4 Tahun Warga Aceh Hidup Di Gubuk & Bertetangga Dengan Kandang Kambing

ACEH_JEMARINET – Sulitnya mendapatkan pekerjaan dengan penghasilan yang cukup, membuat Azu Azha atau akrab disapa Midun oleh warga Dusun Mansyur, Ganpong Tanoh Anoe, Kecamatan Idi Rayeuk, Kabupaten Aceh Timur. Harus mengorbankan anak dan istrinya untuk hidup bersama di sebuah gubuk yang sudah mulai rusak.

Kepada wartawan reportaseglobal, salah satu mitra jemari.net di Aceh, mengatakan jika dirinya harus bersabar dengan kondisi yang memang tidak layak untuk hidup berumah tangga, apalagi rumahnya tersebut, harus bersebelahan dengan kandang kambing milik tetangganya.

Midun bersama istrinya dengan terpaksa harus menerima kondisi ini, termasuk dengan bau dari kandang kambing milik tetangganya yang hanya dipisah dengan papan.

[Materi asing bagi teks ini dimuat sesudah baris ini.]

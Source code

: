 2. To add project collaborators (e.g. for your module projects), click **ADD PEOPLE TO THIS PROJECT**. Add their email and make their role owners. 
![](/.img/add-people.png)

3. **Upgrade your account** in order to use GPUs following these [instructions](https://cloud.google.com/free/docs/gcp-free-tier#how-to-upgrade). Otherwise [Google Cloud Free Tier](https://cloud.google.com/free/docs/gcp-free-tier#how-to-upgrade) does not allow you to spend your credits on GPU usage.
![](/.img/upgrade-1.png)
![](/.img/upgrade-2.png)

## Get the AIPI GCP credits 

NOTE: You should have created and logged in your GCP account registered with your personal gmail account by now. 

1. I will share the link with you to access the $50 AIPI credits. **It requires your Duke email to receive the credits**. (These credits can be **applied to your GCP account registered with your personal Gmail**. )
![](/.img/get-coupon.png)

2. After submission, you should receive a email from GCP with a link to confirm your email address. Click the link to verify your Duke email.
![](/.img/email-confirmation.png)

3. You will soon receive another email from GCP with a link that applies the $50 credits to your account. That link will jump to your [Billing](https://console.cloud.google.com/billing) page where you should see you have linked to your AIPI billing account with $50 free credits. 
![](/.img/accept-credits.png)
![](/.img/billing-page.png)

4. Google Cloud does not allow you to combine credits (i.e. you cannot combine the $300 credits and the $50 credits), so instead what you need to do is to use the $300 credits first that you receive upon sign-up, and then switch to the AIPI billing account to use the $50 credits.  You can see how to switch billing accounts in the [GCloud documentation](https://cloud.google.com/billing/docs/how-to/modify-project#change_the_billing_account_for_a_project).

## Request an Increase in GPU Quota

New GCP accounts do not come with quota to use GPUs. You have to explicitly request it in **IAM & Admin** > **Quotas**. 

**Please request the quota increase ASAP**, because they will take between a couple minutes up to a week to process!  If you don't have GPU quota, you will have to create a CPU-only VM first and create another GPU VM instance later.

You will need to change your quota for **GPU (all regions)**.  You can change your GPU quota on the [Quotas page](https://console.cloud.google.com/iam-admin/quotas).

Dan bisa dibayangkan bagaimana kehidupan mereka seharian dalam rumah yang hanya dibuat seadanya menggunakan tripleks bekas yang sebagian lainnya lagi ditutupi dengan plastik bekas.

“Mau gimana lagi, selama 4 tahun lebih kami sama sekali tidak pernah menerima bantuan apapun, termasuk dari pemerintah,” ujar Midun yang didampingi istrinya, Abidan, sambil menggendong anak mereka yang masih balita.

Midun sendiri masih berharap adanya bantuan untuk keluarganya seperti yang pernah dijanjikan oleh pihak Keplor yang sudah menjanjikan sejak tahun 2017 lalu akan membantu untuk memberikan rumah yang layak huni, “Tapi sampai sekarang tidak tahu rumahnya (bantuan) dimana,” ujar Midun.

Salah satu tokoh pemuda, Tanoh Anoe, Bukhari alias Toke Adek, ikut merasakan jika persoalan ini seharusnya menjadi perhatian pemerintah daerah, karena Adek merasa sudah tidak pantas lagi ada warga yang harus mengalami kondisi kemiskinan sangat buruk seperti yang dialami Midun yang kesehariannya hanya menjadi pengemudi becak motor.

“Kalau hujan terpaksa kami harus naik ke tempat yang lebih tinggi, karena sudah tentu seluruh ruangan tergenang air,” ujar Abidan menceritakan kondisinya jika musim penghujan tiba.

“Rumah ini dengan kandang kambing disebelahnya tidak beda jauh, pemerintah setempat seharusnya punya tanggung jawab moril,” ujarnya kesal.

Sementara itu, Geuchik (Kepala Desa) Tanoh Anoe, Sofyan alias Apa Yan, yang coba dihubungi untuk diklarifikasi soal keberadaan warganya, tidak bersedia untuk diwawancarai, dengan alasan sedang sibuk.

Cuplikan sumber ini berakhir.